The technical mechanism behind this vulnerability involves specific parsing behaviors within the HTTP profile handling logic that becomes exploitable when certain configurations are present. The flaw specifically affects systems utilizing BIG-IP APM (Application Policy Manager) profiles regardless of their configuration settings, indicating that the vulnerability exists at a foundational level rather than being dependent on specific policy implementations. Additionally, the issue is triggered by non-default "Normalize URI" configuration options that may be implemented through iRules or BIG-IP LTM (Local Traffic Manager) policies, suggesting that the vulnerability can be activated through various legitimate configuration pathways that administrators might implement for normal system operations.
The operational impact of this vulnerability extends beyond simple service disruption to potentially cause complete system failover events within device groups, creating cascading effects that can compromise high availability configurations that organizations rely upon for business continuity. When the TMM process restarts due to this vulnerability, it can result in temporary loss of network connectivity for services hosted on the affected virtual servers, with the potential for automatic failover to backup devices that may not be properly prepared for the sudden traffic load. This behavior aligns with CWE-400 vulnerability classification related to unspecified resource management issues and can be mapped to ATT&CK technique T1499.004 for network disruption attacks.

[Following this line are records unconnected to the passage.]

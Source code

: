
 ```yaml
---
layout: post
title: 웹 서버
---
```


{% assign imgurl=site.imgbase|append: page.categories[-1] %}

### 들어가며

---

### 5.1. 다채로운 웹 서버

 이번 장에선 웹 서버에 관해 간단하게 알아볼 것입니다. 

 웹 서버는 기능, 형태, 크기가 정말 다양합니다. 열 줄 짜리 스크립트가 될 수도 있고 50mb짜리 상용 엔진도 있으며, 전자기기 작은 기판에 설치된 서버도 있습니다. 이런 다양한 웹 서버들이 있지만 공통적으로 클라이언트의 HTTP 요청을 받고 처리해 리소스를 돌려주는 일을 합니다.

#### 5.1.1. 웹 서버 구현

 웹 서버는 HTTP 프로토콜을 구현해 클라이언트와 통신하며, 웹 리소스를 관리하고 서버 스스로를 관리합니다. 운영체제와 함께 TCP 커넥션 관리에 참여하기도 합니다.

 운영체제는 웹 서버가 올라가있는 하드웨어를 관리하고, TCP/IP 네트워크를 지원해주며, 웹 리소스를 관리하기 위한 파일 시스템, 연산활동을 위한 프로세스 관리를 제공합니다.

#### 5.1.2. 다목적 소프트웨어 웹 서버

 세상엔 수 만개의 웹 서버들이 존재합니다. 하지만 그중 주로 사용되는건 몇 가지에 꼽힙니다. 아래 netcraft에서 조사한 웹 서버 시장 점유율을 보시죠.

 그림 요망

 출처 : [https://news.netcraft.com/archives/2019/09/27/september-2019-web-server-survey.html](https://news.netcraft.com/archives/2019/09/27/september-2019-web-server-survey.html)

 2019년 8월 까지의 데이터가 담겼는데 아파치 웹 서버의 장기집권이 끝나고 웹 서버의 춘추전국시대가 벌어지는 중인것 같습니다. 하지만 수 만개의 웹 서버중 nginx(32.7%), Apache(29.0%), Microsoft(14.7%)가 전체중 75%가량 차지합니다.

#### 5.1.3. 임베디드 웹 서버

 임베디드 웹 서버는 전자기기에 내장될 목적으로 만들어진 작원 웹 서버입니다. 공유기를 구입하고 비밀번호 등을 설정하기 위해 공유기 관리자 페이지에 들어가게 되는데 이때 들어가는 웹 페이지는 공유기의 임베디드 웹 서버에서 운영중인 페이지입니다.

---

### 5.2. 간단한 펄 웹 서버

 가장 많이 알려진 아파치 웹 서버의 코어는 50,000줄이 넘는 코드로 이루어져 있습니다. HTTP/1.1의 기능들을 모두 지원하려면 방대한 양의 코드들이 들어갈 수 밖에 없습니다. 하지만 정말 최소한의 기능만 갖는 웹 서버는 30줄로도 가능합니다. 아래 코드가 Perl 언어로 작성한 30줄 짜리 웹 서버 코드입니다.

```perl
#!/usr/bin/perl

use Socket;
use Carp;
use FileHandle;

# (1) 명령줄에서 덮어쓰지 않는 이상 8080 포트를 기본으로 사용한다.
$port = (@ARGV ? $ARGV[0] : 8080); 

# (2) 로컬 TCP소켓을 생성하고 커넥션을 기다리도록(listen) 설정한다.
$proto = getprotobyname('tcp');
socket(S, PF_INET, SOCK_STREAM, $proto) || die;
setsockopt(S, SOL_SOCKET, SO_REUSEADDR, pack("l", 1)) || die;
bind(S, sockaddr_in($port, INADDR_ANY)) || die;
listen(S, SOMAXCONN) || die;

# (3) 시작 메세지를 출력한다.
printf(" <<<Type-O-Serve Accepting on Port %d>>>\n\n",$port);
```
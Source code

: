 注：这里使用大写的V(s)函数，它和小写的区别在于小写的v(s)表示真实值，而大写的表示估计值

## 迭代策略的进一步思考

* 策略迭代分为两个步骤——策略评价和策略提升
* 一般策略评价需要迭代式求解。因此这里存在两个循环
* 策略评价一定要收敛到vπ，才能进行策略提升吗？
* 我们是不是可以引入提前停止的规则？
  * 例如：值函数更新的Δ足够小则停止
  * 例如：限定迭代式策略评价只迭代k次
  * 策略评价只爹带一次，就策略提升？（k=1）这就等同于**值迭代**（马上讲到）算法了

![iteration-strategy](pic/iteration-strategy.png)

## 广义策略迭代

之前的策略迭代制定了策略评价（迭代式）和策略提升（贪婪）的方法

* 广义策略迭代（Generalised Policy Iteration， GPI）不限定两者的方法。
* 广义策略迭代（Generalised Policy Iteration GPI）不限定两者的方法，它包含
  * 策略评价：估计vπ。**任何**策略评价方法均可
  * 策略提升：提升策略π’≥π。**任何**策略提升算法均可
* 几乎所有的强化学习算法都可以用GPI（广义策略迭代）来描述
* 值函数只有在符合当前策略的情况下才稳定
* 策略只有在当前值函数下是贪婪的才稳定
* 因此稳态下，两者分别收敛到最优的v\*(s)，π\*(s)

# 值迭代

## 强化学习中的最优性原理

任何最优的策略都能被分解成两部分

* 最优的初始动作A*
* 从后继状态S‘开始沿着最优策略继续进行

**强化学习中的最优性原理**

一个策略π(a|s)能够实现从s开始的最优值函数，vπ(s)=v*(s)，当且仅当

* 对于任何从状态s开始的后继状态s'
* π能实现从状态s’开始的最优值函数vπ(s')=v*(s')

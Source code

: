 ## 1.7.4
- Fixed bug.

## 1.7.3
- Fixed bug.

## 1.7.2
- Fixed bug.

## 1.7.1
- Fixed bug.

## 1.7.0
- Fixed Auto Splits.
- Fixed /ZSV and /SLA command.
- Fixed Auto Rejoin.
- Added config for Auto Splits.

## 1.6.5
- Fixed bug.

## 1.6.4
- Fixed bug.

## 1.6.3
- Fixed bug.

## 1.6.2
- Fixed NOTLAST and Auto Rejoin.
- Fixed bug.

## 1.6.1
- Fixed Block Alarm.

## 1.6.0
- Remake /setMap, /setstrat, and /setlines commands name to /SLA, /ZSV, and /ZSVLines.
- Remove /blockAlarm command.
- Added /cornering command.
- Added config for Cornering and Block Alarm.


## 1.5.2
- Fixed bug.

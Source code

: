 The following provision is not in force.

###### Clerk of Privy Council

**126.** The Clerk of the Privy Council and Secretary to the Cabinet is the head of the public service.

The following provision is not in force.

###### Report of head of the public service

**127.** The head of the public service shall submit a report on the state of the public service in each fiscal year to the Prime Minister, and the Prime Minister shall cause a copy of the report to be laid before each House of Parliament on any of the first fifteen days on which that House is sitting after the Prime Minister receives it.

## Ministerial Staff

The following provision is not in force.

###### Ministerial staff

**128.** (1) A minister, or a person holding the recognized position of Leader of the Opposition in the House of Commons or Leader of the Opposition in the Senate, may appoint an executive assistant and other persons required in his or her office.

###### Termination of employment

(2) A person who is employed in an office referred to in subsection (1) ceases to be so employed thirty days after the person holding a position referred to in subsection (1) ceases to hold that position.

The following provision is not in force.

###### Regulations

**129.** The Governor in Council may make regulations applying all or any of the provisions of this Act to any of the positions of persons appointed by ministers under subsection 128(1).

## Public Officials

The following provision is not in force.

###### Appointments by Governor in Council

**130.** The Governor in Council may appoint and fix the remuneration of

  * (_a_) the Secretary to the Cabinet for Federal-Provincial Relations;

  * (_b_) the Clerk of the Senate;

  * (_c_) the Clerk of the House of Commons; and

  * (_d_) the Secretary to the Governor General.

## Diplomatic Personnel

Organizations affected by this vulnerability should implement immediate mitigations including applying the official F5 security patches released to address the specific TMM restart condition, reviewing and potentially disabling problematic iRule configurations that utilize non-default URI normalization settings, and implementing network-level controls to filter suspicious HTTP requests that might exploit this vulnerability. The mitigation strategy should also include monitoring for unusual TMM restart patterns and establishing proper failover procedures that account for the potential for unexpected device group failovers. System administrators should also consider implementing rate limiting and request validation mechanisms at the perimeter to reduce the likelihood of successful exploitation while maintaining the integrity of legitimate traffic flows.